(Data for this task)
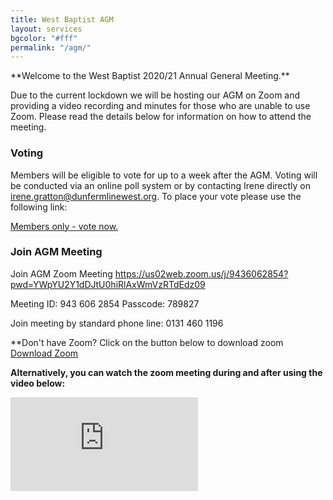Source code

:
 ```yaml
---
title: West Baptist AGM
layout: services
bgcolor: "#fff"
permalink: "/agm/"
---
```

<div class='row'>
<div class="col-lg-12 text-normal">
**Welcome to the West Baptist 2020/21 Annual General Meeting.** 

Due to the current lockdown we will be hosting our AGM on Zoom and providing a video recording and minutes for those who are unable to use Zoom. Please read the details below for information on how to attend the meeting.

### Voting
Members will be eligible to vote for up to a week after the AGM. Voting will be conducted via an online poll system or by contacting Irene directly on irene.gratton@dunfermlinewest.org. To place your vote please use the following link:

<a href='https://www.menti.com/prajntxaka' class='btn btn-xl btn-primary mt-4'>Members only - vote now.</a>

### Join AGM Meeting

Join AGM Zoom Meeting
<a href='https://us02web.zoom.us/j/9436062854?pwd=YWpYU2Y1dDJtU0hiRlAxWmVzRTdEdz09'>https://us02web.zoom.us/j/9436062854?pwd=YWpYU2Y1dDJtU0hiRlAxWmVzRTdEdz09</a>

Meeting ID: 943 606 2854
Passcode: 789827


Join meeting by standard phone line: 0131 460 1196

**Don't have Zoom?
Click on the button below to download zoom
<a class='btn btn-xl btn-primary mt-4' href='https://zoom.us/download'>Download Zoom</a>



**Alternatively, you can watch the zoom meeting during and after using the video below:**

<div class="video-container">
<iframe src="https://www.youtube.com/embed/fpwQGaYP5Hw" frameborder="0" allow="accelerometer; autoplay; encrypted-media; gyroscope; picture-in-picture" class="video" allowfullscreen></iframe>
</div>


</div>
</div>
(End Data for this task)
(Data for this task)
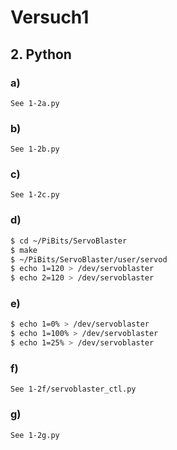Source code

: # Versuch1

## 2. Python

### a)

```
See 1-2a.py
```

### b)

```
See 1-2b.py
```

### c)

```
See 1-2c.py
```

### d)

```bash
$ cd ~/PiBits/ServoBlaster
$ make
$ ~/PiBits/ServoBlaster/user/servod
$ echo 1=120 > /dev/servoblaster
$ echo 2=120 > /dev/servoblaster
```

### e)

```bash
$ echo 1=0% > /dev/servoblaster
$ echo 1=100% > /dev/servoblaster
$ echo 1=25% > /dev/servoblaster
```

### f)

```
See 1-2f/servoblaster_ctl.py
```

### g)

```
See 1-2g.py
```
(End Data for this task)
(Data for this task)
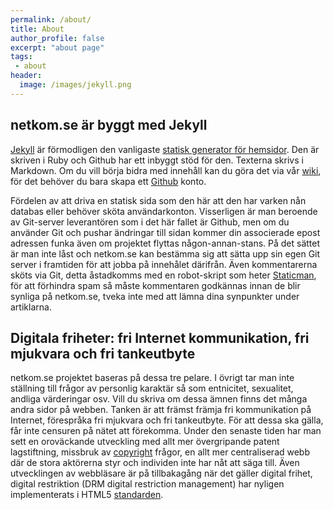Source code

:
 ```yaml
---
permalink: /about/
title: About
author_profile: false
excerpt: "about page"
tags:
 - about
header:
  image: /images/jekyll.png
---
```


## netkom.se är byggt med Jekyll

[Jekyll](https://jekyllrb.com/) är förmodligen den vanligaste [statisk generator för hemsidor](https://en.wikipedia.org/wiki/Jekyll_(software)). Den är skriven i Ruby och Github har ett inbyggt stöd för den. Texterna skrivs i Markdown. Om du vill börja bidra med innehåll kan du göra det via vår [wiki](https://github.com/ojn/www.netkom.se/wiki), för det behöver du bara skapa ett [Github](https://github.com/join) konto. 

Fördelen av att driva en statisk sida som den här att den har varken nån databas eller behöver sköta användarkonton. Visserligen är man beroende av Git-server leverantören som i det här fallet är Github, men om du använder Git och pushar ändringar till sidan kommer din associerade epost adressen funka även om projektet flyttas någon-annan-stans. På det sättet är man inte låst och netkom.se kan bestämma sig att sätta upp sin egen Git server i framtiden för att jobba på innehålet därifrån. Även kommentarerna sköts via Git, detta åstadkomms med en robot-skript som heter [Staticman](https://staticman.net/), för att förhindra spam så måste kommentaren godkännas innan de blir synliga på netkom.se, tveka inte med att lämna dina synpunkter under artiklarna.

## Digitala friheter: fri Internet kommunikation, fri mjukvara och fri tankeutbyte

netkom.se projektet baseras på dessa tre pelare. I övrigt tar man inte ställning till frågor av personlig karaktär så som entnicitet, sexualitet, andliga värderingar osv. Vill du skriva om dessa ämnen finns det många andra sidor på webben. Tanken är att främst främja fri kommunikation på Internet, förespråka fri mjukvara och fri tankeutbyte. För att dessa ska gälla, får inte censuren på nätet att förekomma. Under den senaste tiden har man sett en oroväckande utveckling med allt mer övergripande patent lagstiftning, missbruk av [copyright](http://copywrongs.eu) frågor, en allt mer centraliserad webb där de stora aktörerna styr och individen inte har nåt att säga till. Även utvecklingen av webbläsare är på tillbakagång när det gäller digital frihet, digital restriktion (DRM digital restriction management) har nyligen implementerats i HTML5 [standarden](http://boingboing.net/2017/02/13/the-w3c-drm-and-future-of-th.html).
(End Data for this task)
| Work item |
With the string "PiBits" as the key, filter the data above and show the lines that match.

| Result of this task |
$ cd ~/PiBits/ServoBlaster
$ ~/PiBits/ServoBlaster/user/servod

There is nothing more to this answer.